Hinzu kommt, dass die Wiener Klimabewegung in den vergangenen Monaten zunehmend die Brisanz dieses Verkehrsprojekts für sich entdeckt hat. Baustellen wurden besetzt und ein dauerhaftes Protestcamp eingerichtet. Es entwickelten sich Querverbindungen zwischen verschiedensten Strömungen, seien es die Bürgerinitiativen, Fridays for Future oder antikapitalistisch auftretende Gruppen wie "System Change not Climate Change". Unter dem Dach der "Lobau Bleibt" Bewegung gab es gemeinsame Mobilisierungen zu Demonstrationen, Workshops und kulturelle Aktivitäten auf den besetzten Baustellen und im Protestcamp.
Durch all dies entwickelte die lokale Klimabewegung eine aus Sicht der Stadt Wien ungeahnte Hartnäckigkeit. Dieser Hartnäckigkeit begegnete die Stadtregierung mit einer Repressionsspirale. Ende des vergangenen Jahres verschickte die Anwaltskanzlei des SPÖ-Justizsprechers Hannes Jarolim Briefe an zahlreiche Personen aus dem Umfeld der Klimabewegung. Viele dieser Personen waren an den Besetzungen gar nicht beteiligt, ihnen wurde dennoch eine "mentale Unterstützung" derselben unterstellt und angedroht, dass sie für durch die Besetzungen entstandene Schäden finanziell haftbar gemacht werden könnten. Auch junge Aktivist:innen im Alter von 13 Jahren erhielten derartige Briefe.
Anschlag auf Protestcamp
Auf die Anwaltsbriefe folgte zum Jahreswechsel ein Brandanschlag auf genau jene Baustellenbesetzung, die am Dienstag von der Polizei geräumt wurde. Ein von den Aktivist:innen errichteter Holzbau brannte damals in kürzester Zeit vollständig ab. Acht zum damaligen Zeitpunkt dort schlafende Besetzer:innen kamen nur knapp mit dem Leben davon. Dieser Anschlag reiht sich ein in eine Reihe von Brandanschlägen gegen Klimacamps im deutschsprachigen Raum, wie es sie etwa mehrfach gegen Infrastrukturen der Klimabewegung im rheinischen Kohlerevier gegeben hat. Auch dort wurde der Verlust von Menschenleben teilweise bewusst in Kauf genommen.
In Wien reagierte die Regierungspartei SPÖ mit betonter Empathielosigkeit. Der Anschlag zeige eben, dass "rechtsfreie Räume" nicht besonders "vorteilhaft" seien, so Bürgermeister Ludwig in einer ersten Reaktion am Tag nach dem Anschlag. Der ehemalige Sektionschef der Donaustädter SPÖ, Herbert Steyrer, verlieh derweil in sozialen Netzwerken der Forderung nach einem "Orden für den Täter" Ausdruck.

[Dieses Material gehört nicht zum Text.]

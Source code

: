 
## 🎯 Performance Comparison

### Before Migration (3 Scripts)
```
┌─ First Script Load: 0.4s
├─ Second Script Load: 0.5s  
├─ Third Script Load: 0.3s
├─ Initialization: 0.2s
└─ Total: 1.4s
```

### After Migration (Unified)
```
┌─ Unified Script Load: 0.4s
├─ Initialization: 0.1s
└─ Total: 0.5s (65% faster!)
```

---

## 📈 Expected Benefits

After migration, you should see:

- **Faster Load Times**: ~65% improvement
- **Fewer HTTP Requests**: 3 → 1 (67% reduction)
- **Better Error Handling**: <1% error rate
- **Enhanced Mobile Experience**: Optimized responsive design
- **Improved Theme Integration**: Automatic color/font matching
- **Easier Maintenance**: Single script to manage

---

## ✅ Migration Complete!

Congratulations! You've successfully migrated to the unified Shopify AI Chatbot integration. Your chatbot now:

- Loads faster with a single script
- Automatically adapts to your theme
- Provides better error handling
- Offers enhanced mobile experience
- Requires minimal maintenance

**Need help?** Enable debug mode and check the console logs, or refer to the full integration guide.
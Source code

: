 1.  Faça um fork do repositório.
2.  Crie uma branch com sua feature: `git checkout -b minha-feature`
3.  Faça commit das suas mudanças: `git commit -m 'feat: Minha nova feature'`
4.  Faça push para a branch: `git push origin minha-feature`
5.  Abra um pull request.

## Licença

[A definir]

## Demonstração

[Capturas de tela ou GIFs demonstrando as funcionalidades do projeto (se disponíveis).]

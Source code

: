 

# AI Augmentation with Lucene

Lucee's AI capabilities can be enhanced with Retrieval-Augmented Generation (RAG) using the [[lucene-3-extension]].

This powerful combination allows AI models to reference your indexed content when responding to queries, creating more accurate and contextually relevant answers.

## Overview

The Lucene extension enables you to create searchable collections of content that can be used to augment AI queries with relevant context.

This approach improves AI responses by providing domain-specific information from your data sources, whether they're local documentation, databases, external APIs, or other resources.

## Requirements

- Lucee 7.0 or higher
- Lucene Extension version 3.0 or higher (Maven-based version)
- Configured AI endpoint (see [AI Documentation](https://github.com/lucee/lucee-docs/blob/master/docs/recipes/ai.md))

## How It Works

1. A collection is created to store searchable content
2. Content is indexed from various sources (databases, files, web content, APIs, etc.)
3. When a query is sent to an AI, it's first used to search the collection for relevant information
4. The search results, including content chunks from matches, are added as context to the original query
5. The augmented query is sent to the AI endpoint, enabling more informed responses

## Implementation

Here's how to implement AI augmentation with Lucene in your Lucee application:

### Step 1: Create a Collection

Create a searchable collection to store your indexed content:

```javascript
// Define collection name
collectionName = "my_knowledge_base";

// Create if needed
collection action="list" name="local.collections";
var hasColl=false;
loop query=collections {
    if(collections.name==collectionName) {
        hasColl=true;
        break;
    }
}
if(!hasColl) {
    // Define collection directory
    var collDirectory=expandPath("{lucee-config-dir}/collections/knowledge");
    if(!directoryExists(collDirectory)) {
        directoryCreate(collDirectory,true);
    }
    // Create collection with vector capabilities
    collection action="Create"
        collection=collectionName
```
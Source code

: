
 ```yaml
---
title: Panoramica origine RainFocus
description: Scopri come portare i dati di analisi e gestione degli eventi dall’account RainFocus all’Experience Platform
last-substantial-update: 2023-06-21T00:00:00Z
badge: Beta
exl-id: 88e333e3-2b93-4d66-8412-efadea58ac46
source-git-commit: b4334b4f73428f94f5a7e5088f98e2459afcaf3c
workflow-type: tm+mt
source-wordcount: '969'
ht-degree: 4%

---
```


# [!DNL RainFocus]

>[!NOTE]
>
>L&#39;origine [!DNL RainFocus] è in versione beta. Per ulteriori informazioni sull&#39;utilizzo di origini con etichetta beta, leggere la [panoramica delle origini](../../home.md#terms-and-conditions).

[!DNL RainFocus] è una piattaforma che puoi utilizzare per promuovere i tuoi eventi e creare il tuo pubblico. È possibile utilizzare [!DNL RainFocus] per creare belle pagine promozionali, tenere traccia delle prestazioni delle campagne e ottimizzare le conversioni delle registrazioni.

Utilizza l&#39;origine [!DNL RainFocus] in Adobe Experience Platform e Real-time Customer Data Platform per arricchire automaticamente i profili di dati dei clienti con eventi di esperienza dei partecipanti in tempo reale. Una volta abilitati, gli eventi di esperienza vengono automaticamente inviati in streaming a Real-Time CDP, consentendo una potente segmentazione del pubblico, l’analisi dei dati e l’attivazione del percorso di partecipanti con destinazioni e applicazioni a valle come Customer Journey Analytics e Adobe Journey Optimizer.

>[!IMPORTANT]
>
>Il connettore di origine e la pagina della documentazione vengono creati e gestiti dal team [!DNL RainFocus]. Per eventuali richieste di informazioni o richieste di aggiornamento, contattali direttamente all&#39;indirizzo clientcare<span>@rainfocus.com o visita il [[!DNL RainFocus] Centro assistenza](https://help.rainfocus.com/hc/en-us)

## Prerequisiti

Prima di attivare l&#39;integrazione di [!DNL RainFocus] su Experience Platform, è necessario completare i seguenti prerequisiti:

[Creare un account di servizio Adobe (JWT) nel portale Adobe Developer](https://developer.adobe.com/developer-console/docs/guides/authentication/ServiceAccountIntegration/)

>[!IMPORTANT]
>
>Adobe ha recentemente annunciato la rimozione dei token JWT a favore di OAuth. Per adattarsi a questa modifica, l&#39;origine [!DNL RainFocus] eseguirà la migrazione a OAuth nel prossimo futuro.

Gewalt ist der Situation innewohnend. Die Stadt Wien setzt dabei durchaus auf die Macht der Bilder und auf symbolische Aktionen. Anfang Februar wurde die erste besetzte Baustelle entlang der geplanten Stadtstraßen-Route von Hundertschaften der Polizei geräumt. Gleichzeitig ließ die Stadt rund 400 Bäume entlang der zukünftigen Autobahntrasse fällen. Die Bürgerinitiative "Hirschstetten Retten" bezeichnete das anschließend als "Machtdemonstration".
Gleichzeitig wurde noch während der laufenden Räumung die so genannte "Pyramide", eine von Besetzer:innen bewohnte symbolträchtige Struktur auf dem besetzten Gelände, von einem riesigen Bagger fast schon lustvoll zerstört und deren Überreste anschließend in einen Müllcontainer verfrachtet. Zahlreiche Kamerateams und Fotograf:innen wohnten diesem Ereignis bei, die ganze Stadt konnte die Bilder der Zerstörung live mitverfolgen.